MPC-09 THE OPTIMIZATION OF TREATMENTS FOR SO-CALLED PRIMITIVE NEUROECTODERMAL TUMORS WITH MOLECULAR ANALYSIS

INTRODUCTION In the previous WHO classification of central nervous tumors, the supratentorial tumors comprise small round blue cells with aggressive clinical features had been defined as primitive neuroectodermal tumor (PNET). Recent molecular analysis revealed that they do not belong to a single entity, but they are re-classified as the tumors of other well-defined tumors and newly defined tumor species. These facts were reflected to the new classifications. While, there are few studies those showed the re-consideration of treatments for tumors diagnosed as so-called PNET. In this study, we propose the optimization of treatments for tumors diagnosed by the new classification to clarify which treatments were effective for the tumors those were diagnosed as PNET. MATERIALS AND METHODS The tumor samples diagnosed as so-called PNETs were analyzed. The molecular information was extracted from tumor specimens. We used high throughput analysis with microarray, FISH, and immunohistochemistry.
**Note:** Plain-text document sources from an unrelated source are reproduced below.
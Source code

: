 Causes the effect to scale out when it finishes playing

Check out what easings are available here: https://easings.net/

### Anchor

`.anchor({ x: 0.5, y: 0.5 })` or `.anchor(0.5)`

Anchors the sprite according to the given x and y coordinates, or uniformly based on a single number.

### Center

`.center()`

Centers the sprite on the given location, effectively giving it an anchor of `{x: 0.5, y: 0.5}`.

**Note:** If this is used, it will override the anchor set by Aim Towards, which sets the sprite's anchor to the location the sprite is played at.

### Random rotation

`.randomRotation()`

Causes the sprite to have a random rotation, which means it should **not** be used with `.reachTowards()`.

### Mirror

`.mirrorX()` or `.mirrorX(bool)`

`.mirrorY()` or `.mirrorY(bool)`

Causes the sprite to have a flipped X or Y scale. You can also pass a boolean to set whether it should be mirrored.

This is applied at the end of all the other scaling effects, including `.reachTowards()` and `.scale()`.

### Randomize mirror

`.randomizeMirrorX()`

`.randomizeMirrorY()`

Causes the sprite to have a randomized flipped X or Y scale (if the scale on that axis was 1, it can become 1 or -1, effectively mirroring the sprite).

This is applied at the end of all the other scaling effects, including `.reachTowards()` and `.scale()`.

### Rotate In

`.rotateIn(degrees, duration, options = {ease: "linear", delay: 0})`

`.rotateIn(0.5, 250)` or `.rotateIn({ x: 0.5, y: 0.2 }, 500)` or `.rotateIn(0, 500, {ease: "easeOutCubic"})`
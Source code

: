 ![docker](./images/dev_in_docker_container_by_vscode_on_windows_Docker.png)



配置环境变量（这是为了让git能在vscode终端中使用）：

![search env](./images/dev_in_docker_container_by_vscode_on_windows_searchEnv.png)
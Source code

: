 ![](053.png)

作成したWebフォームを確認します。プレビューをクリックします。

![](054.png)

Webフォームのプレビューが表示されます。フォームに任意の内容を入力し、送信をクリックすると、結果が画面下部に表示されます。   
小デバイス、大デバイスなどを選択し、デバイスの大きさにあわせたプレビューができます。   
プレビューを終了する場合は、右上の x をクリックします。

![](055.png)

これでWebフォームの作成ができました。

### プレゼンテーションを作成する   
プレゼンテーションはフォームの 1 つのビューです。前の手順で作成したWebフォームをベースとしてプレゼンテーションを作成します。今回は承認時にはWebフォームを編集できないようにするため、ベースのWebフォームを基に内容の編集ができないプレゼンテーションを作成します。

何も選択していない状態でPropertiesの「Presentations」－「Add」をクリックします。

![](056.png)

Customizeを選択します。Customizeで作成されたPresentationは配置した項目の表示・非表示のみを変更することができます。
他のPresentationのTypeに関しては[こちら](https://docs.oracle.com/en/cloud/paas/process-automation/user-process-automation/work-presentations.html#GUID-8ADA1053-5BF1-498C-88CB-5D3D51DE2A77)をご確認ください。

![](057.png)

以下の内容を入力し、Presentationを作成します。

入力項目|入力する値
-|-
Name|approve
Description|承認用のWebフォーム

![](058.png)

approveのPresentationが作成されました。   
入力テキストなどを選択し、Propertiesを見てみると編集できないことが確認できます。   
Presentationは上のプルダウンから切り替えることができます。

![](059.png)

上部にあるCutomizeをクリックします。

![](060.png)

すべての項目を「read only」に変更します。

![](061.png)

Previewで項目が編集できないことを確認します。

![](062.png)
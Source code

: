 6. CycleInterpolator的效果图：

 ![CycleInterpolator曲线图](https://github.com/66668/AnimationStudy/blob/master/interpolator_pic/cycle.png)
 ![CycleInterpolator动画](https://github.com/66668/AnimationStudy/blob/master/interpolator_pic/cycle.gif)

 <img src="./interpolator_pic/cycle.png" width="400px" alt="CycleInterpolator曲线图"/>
They all had treated in our institution in last 6 years and their clinical courses were followed by medical records. Informed parental consent was obtained from their guardians and this study was approved by the institutional review board of Juntendo university. RESULTS Nine tumor samples were able to be analyzed and they are re-classified into high-grade glioma, neuroblastoma, sarcoma, embryonal tumors with multilayered rosettes, C19MC altered (ETMR). They resembled each other closely in morphology, and therefore, it was not able to be classified by histopathological findings. There was a case of pineoblastoma, whose molecular background suggested that the tumor was re-classified into neuroblastoma. In terms of treatments, we have succeeded in neuroblastoma cases so far, ETMRs were required multiple surgeries and radiations to maintain remissions. CONCLUSIONS Re-classification of diagnosis based on the molecular background is necessary to clarify the optimization of treatments for pediatric brain tumors, and the comprehensive methods is required. We present our methods for molecular diagnosis in clinical field and future plans.